London police said there is evidence the attack was a “premeditated act motivated by hate.”
The vigil in Calgary honoured the family with a moment of silence, prayer and speeches from community advocates and interfaith leaders. Many mask-clad attendees carried signs calling for changes, some of which read “United Against Anti-Muslim Hate” and “It’s Time to End Racism — Will You Take Action?”
“We cannot fight Islamophobia by ourselves anymore, we need the rest of Canada to step up,” said local activist Saima Jamal, co-founder of the Calgary Immigrant Support Society.
She hopes the vigil brings awareness to the need for systemic change to protect Muslim lives. She is calling for change at all levels of government to support Canada’s Muslim communities.
“We are going through a collective trauma. All of us are hurting coast to coast. If we don’t come together and support each other, we can’t get over this trauma,” said Jamal.
“It is time the government makes legislation that gives law enforcement some teeth to fight hate crime, to fight Islamophobia . . . We cannot think that things will just change or that this is just a phase.”
Calgary Mayor Naheed Nenshi opened a committee meeting Tuesday with a moment of silence for the Muslim family, after expressing his grief on social media the evening before.
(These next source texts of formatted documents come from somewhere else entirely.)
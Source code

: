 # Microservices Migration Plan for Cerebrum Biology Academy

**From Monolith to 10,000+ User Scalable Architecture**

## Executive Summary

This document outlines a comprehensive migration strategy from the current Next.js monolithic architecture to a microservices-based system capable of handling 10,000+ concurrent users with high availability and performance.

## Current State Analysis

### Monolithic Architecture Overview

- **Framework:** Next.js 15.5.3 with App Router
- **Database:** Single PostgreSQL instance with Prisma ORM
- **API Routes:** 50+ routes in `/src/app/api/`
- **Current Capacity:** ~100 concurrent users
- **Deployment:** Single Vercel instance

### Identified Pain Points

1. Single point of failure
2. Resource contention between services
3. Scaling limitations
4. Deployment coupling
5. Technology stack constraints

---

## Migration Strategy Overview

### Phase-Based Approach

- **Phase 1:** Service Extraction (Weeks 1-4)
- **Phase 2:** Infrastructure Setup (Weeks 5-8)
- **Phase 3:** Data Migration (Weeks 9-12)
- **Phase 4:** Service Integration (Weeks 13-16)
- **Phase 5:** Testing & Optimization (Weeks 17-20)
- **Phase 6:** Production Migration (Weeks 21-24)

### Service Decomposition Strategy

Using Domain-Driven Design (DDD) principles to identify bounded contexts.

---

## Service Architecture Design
“We have to understand that when we allow these acts to go forward, when we spend a day debating whether we should call something terrorism — which it clearly is — and use that term domestic terrorism, cause that’s different than the other kind, we’re complicit,” Nenshi said.
“Let’s not pretend we’re shocked by this. Let’s not think that this is unthinkable that this happened on our soil. Let’s understand that this is the result of actions that we take and, importantly, actions that we do not take in fighting racism in our community.”
He recalled the attack on a Muslim woman at Prince’s Island Park just over two months ago.
The young woman was beaten and her hijab torn by an assailant, a 28-year-old woman who was charged with assault, while the victim and her friend were strolling through the park that Sunday afternoon in March.
The mere act of taking an evening walk is now considered a show of bravery for Muslim families, Jamal said.
Less than two weeks ago, on May 27, Calgary police charged a man with mischief to a motor vehicle, after video footage of a hate-motivated road rage incident on Bow Trail S.W. was shared on social media.
Investigators said a man ran up to the victim’s car after blocking him on the road, called the victim a “terrorist” and said he had a picture of “Allah and Muhammad” in his truck while banging on the window. The man then ripped a windshield wiper off the victim’s car and drove off.
Riyaz Khawaja, spokesman for Hussaini Association of Calgary, said the local Muslim community is in shock following the attack in London, though they have witnessed a rise in anti-Muslim hate.
“We are worried and we are fearful of this hate and these hate-related incidents,” Khawaja said. “An attack on any faith is not acceptable. We should unite, people of all faiths and Canadians, against hate. The lost lives cannot be brought back but we can share our sympathies.”
A GoFundMe for the family and surviving nine-year-old boy had raised more than $450,000 by Tuesday afternoon.